> **Description of the task**
For each entry below, please return its exact wording and leave out any picture.

> **Document images with source code**
= Beginning of Section =

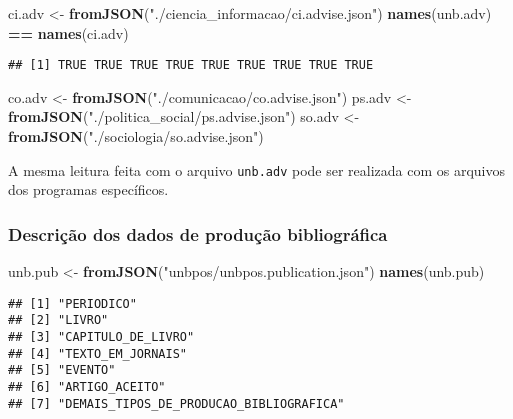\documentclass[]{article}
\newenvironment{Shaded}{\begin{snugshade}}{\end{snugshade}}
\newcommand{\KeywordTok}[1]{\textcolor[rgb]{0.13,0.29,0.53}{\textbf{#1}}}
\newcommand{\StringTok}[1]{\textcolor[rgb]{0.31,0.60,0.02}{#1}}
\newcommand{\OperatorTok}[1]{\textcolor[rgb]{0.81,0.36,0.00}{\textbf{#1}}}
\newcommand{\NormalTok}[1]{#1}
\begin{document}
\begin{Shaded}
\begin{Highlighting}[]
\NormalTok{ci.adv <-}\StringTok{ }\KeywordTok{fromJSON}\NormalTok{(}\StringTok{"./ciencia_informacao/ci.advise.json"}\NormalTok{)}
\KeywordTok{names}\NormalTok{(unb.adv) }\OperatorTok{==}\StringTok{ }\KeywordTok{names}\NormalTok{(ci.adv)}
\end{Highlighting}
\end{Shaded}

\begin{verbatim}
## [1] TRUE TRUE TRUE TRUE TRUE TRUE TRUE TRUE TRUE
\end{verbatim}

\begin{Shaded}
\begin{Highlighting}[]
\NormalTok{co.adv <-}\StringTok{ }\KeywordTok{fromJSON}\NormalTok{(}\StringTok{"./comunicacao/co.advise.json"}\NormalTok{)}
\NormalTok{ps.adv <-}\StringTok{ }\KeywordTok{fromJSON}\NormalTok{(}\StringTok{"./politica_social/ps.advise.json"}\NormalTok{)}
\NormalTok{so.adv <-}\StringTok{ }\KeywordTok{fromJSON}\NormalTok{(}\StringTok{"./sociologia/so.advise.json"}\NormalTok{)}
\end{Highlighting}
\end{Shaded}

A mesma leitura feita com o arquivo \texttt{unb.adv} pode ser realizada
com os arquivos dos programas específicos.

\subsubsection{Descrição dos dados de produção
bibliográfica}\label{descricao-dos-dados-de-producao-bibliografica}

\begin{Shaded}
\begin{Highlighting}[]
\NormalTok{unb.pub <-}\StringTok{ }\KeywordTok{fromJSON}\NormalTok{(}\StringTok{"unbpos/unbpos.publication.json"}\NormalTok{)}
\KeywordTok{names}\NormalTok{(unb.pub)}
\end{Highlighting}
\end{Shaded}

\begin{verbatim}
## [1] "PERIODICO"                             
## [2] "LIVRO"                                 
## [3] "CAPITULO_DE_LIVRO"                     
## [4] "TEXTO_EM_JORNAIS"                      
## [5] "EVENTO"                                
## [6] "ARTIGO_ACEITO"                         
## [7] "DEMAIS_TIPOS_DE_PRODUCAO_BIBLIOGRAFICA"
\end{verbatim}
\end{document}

= End of Section =

> **Answer area**
\documentclass[]{article}
\newenvironment{Shaded}{\begin{snugshade}}{\end{snugshade}}
\newcommand{\KeywordTok}[1]{\textcolor[rgb]{0.13,0.29,0.53}{\textbf{#1}}}
\newcommand{\StringTok}[1]{\textcolor[rgb]{0.31,0.60,0.02}{#1}}
\newcommand{\OperatorTok}[1]{\textcolor[rgb]{0.81,0.36,0.00}{\textbf{#1}}}
\newcommand{\NormalTok}[1]{#1}
\begin{document}
\begin{Shaded}
\begin{Highlighting}[]
\NormalTok{ci.adv <-}\StringTok{ }\KeywordTok{fromJSON}\NormalTok{(}\StringTok{"./ciencia_informacao/ci.advise.json"}\NormalTok{)}
\KeywordTok{names}\NormalTok{(unb.adv) }\OperatorTok{==}\StringTok{ }\KeywordTok{names}\NormalTok{(ci.adv)}
\end{Highlighting}
\end{Shaded}

\begin{verbatim}
## [1] TRUE TRUE TRUE TRUE TRUE TRUE TRUE TRUE TRUE
\end{verbatim}

\begin{Shaded}
\begin{Highlighting}[]
\NormalTok{co.adv <-}\StringTok{ }\KeywordTok{fromJSON}\NormalTok{(}\StringTok{"./comunicacao/co.advise.json"}\NormalTok{)}
\NormalTok{ps.adv <-}\StringTok{ }\KeywordTok{fromJSON}\NormalTok{(}\StringTok{"./politica_social/ps.advise.json"}\NormalTok{)}
\NormalTok{so.adv <-}\StringTok{ }\KeywordTok{fromJSON}\NormalTok{(}\StringTok{"./sociologia/so.advise.json"}\NormalTok{)}
\end{Highlighting}
\end{Shaded}

A mesma leitura feita com o arquivo \texttt{unb.adv} pode ser realizada
com os arquivos dos programas específicos.

\subsubsection{Descrição dos dados de produção
bibliográfica}\label{descricao-dos-dados-de-producao-bibliografica}

\begin{Shaded}
\begin{Highlighting}[]
\NormalTok{unb.pub <-}\StringTok{ }\KeywordTok{fromJSON}\NormalTok{(}\StringTok{"unbpos/unbpos.publication.json"}\NormalTok{)}
\KeywordTok{names}\NormalTok{(unb.pub)}
\end{Highlighting}
\end{Shaded}

\begin{verbatim}
## [1] "PERIODICO"                             
## [2] "LIVRO"                                 
## [3] "CAPITULO_DE_LIVRO"                     
## [4] "TEXTO_EM_JORNAIS"                      
## [5] "EVENTO"                                
## [6] "ARTIGO_ACEITO"                         
## [7] "DEMAIS_TIPOS_DE_PRODUCAO_BIBLIOGRAFICA"
\end{verbatim}
\end{document}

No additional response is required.